Now we need connectivity to this Remote Site IP through this new SNIP. This means making a route to the Remote IP using the Gateway IP of the Local Site IP subnet:

> show route
    Network          Netmask          Gateway/OwnedIP  State   Traffic Domain  Type
    -------          -------          ---------------  -----   --------------  ----
1)    0.0.0.0          0.0.0.0          10.107.100.129   UP      0              STATIC
2)    127.0.0.0        255.0.0.0        127.0.0.1        UP      0              PERMANENT
3)    10.107.100.128   255.255.255.192  10.107.100.131   UP      0              DIRECT
4)    10.232.9.0       255.255.255.0    10.232.9.10      UP      0              DIRECT
5)    10.232.252.0     255.255.255.0    10.232.252.39    UP      0              DIRECT
6)    172.16.0.0       255.255.0.0      172.16.98.10     UP      0              DIRECT
7)    10.232.0.0       255.255.0.0      10.232.9.1       UP      0              STATIC
8)    10.107.198.0     255.255.255.0    172.16.98.11     UP      0              STATIC
9)    192.168.10.10    255.255.255.255  172.16.98.11     UP      0              STATIC

Make sure there is connectivity to the gateway by checking your ARP table:

> show arp
    IP               MAC                Iface VLAN  Origin     TTL     Traffic Domain
    --               ---                ----- ----  ------     ---     --------------
1)    127.0.0.1        7e:57:xx:f3:20:xx  LO/1  1     PERMANENT  N/A    0     
2)    172.16.98.11     a6:fc:xx:cb:d6:xx  1/1   1     DYNAMIC    357    0     
3)    172.16.98.10     7e:xx:xx:f3:20:xx  LO/1  1     PERMANENT  N/A    0     
4)    10.232.252.39    7e:xx:xx:f3:20:cb  LO/1  1     PERMANENT  N/A    0     
5)    10.107.100.145   ca:73:xx:d0:b5:xx  1/1   1     DYNAMIC    624    0     
6)    10.107.100.131   7e:57:xx:f3:20:xx  LO/1  1     PERMANENT  N/A    0     
7)    10.107.100.129   00:1d:xx:99:91:xx  1/1   1     DYNAMIC    855    0     
8)    10.107.100.140   02:0d:xx:24:3e:xx  1/1   1     DYNAMIC    622    0 


If this configuration is in place we should see SYNC packets on port 3010 or 3008 using this SNIP:

09:43:33.099660 IP 172.16.98.10.9740 > 192.168.10.10.3010: Flags [S], seq 47246822, win 65535, options [mss 1460,nop,wscale 3,sackOK,TS val 349507918 ecr 0], length 0
09:43:33.100040 IP 192.168.10.10.3010 > 172.16.98.10.9740: Flags [S.], seq 133784141, ack 47246823, win 8190, options [mss 1460,nop,wscale 4,nop,nop,sackOK], length 0
09:43:33.100096 IP 172.16.98.10.9740 > 192.168.10.10.3010: Flags [.], ack 1, win 8212, length 0


Important Note:
1) I have considered the Remote Site IP above as Public IP, so appropriate firewall rules need to be configured to allow this traffic.

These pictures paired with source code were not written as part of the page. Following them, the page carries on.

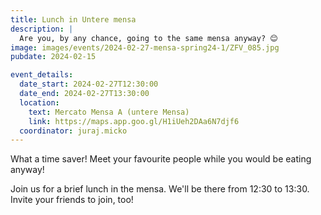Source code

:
 ```yaml
---
title: Lunch in Untere mensa
description: |
  Are you, by any chance, going to the same mensa anyway? 😊
image: images/events/2024-02-27-mensa-spring24-1/ZFV_085.jpg
pubdate: 2024-02-15

event_details:
  date_start: 2024-02-27T12:30:00
  date_end: 2024-02-27T13:30:00
  location:
    text: Mercato Mensa A (untere Mensa)
    link: https://maps.app.goo.gl/H1iUeh2DAa6N7djf6
  coordinator: juraj.micko
---
```


What a time saver! Meet your favourite people while you would be eating anyway!

Join us for a brief lunch in the mensa. We'll be there from 12:30 to 13:30. Invite your friends to join, too!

We need to open 3008 and 3010 ports from Local Site SNIP  to Remote Public Site IP on the firewall. Similar changes need to be done on the remote site too.
2) If multiple SNIP's are configured on the local site in same subnet for the route configured, then any one of the SNIP can be used as source IP for SYNC communication. Accordingly firewall rules need to be configured at both the sites.
 

By Default, NetScaler uses SNIP for MEP communication between the Local and Remote sites and NSIP for Config SYNC between the two devices. But there are some implementations where NSIP does not have internet access and hence cannot use this Auto-Sync feature.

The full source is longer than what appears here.